Si les protéines végétales restent un point central d'intérêt des fabricants d'aliments pour animaux, malgré les avancées déjà réalisées (signature de l'accord Protéines en blé tendre, éligibilité du soja aux aides Pac, maintien d'une production de tourteau de colza en liaison avec le taux d'incorporation de biocarburant de 7 % au lieu des 5 % envisagés), la qualité des matières premières en est la préoccupation principale. « Nous travaillons depuis quelques mois avec nos collègues de la meunerie et de l'amidonnerie, sur les poussières et impuretés, un dossier important pour nous, souligne Alain Guillaume, président du Snia. Au prix où se trouve le blé, on ne peut plus considérer que les 8 % du 4/2/2 (correspond aux pourcentages de grains brisés, grains germés et impuretés à ne pas dépasser, présents classiquement dans les contrats de blé tendre meuniers et fourragers, NDLR) soient devenus, non pas un maxi comme il l'était au départ, mais une moyenne. » Et d'ajouter : « Cela ne nous convient pas, et nous avons engagé, avec nos confrères, une action pour faire en sorte que les contrats Incograins intègrent ces nouvelles exigences qualitatives. »

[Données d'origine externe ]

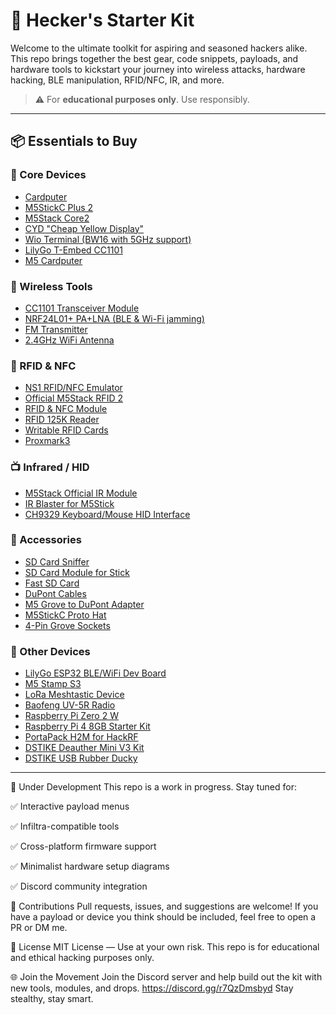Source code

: # 🧰 Hecker's Starter Kit

Welcome to the ultimate toolkit for aspiring and seasoned hackers alike. This repo brings together the best gear, code snippets, payloads, and hardware tools to kickstart your journey into wireless attacks, hardware hacking, BLE manipulation, RFID/NFC, IR, and more.

> ⚠️ For **educational purposes only**. Use responsibly.

---

## 📦 Essentials to Buy

### 🧠 Core Devices

- [Cardputer](https://s.click.aliexpress.com/e/_onp6jTt)
- [M5StickC Plus 2](https://s.click.aliexpress.com/e/_oBzcZnZ)
- [M5Stack Core2](https://s.click.aliexpress.com/e/_oB3uy0B)
- [CYD "Cheap Yellow Display"](https://s.click.aliexpress.com/e/_opvwpC7)
- [Wio Terminal (BW16 with 5GHz support)](https://s.click.aliexpress.com/e/_olZNfeR)
- [LilyGo T-Embed CC1101](https://s.click.aliexpress.com/e/_ol9QZVV)
- [M5 Cardputer](https://s.click.aliexpress.com/e/_onP8KRN)

### 📡 Wireless Tools

- [CC1101 Transceiver Module](https://s.click.aliexpress.com/e/_onzQ8yX)
- [NRF24L01+ PA+LNA (BLE & Wi-Fi jamming)](https://s.click.aliexpress.com/e/_oE261bt)
- [FM Transmitter](https://s.click.aliexpress.com/e/_oprXxyL)
- [2.4GHz WiFi Antenna](https://s.click.aliexpress.com/e/_oBjBZdV)

### 🔐 RFID & NFC

- [NS1 RFID/NFC Emulator](https://s.click.aliexpress.com/e/_oDtkSxN)
- [Official M5Stack RFID 2](https://s.click.aliexpress.com/e/_opqrPn1)
- [RFID & NFC Module](https://s.click.aliexpress.com/e/_oBrTvhN)
- [RFID 125K Reader](https://s.click.aliexpress.com/e/_oly0Oe7)
- [Writable RFID Cards](https://s.click.aliexpress.com/e/_ophF1SP)
- [Proxmark3](https://s.click.aliexpress.com/e/_oDdkJER)

### 📺 Infrared / HID

- [M5Stack Official IR Module](https://s.click.aliexpress.com/e/_olinA9v)
- [IR Blaster for M5Stick](https://s.click.aliexpress.com/e/_oCA9tGF)
- [CH9329 Keyboard/Mouse HID Interface](https://s.click.aliexpress.com/e/_on8rH6R)

### 🧩 Accessories

- [SD Card Sniffer](https://s.click.aliexpress.com/e/_onwuC2b)
- [SD Card Module for Stick](https://s.click.aliexpress.com/e/_opQxVwJ)
- [Fast SD Card](https://s.click.aliexpress.com/e/_onZlUcJ)
- [DuPont Cables](https://s.click.aliexpress.com/e/_oBzXneR)
- [M5 Grove to DuPont Adapter](https://s.click.aliexpress.com/e/_okU6q8J)
- [M5StickC Proto Hat](https://s.click.aliexpress.com/e/_oC1Tefd)
- [4-Pin Grove Sockets](https://s.click.aliexpress.com/e/_oEaud6r)

### 🧠 Other Devices

- [LilyGo ESP32 BLE/WiFi Dev Board](https://s.click.aliexpress.com/e/_oCmppmJ)
- [M5 Stamp S3](https://s.click.aliexpress.com/e/_oCbguYJ)
- [LoRa Meshtastic Device](https://s.click.aliexpress.com/e/_okatVSn)
- [Baofeng UV-5R Radio](https://s.click.aliexpress.com/e/_okYoqRz)
- [Raspberry Pi Zero 2 W](https://s.click.aliexpress.com/e/_oph0yJH)
- [Raspberry Pi 4 8GB Starter Kit](https://s.click.aliexpress.com/e/_opEI771)
- [PortaPack H2M for HackRF](https://s.click.aliexpress.com/e/_oCwzPOP)
- [DSTIKE Deauther Mini V3 Kit](https://s.click.aliexpress.com/e/_oo7mLpl)
- [DSTIKE USB Rubber Ducky](https://s.click.aliexpress.com/e/_oFX4VSJ)

---
🚧 Under Development
This repo is a work in progress. Stay tuned for:

✅ Interactive payload menus

✅ Infiltra-compatible tools

✅ Cross-platform firmware support

✅ Minimalist hardware setup diagrams

✅ Discord community integration

🤝 Contributions
Pull requests, issues, and suggestions are welcome! If you have a payload or device you think should be included, feel free to open a PR or DM me.

📜 License
MIT License — Use at your own risk. This repo is for educational and ethical hacking purposes only.

🌐 Join the Movement
Join the Discord server and help build out the kit with new tools, modules, and drops.
https://discord.gg/r7QzDmsbyd
Stay stealthy, stay smart.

LD-LPM : À votre échelle, comment participez-vous à la promotion à l'exportation des produits animaux français?
A. G. : Oqualim, l'outil collectif au service de la qualité des matières premières et de la certification des usines de fabrication d'aliments, se développe sur de nouvelles missions, toujours dans cette logique de sécurisation de la filière de l'alimentation animale en France. Nous invitons les filières animales à s'approprier les résultats d'Oqua-lim et son apport en termes de système de réassurance de l'alimentation animale en France, afin de valoriser les produits Made in France à l'export. Les importateurs, comme les pays asiatiques, font le choix de la France parce qu'elle est capable de leur garantir, outre la régularité, la sécurité des approvisionnements, qui est presqu'un luxe chez eux alors que c'est un prérequis chez nous. Une démarche qui conduira à faire de l'export une opportunité pour la nutrition animale.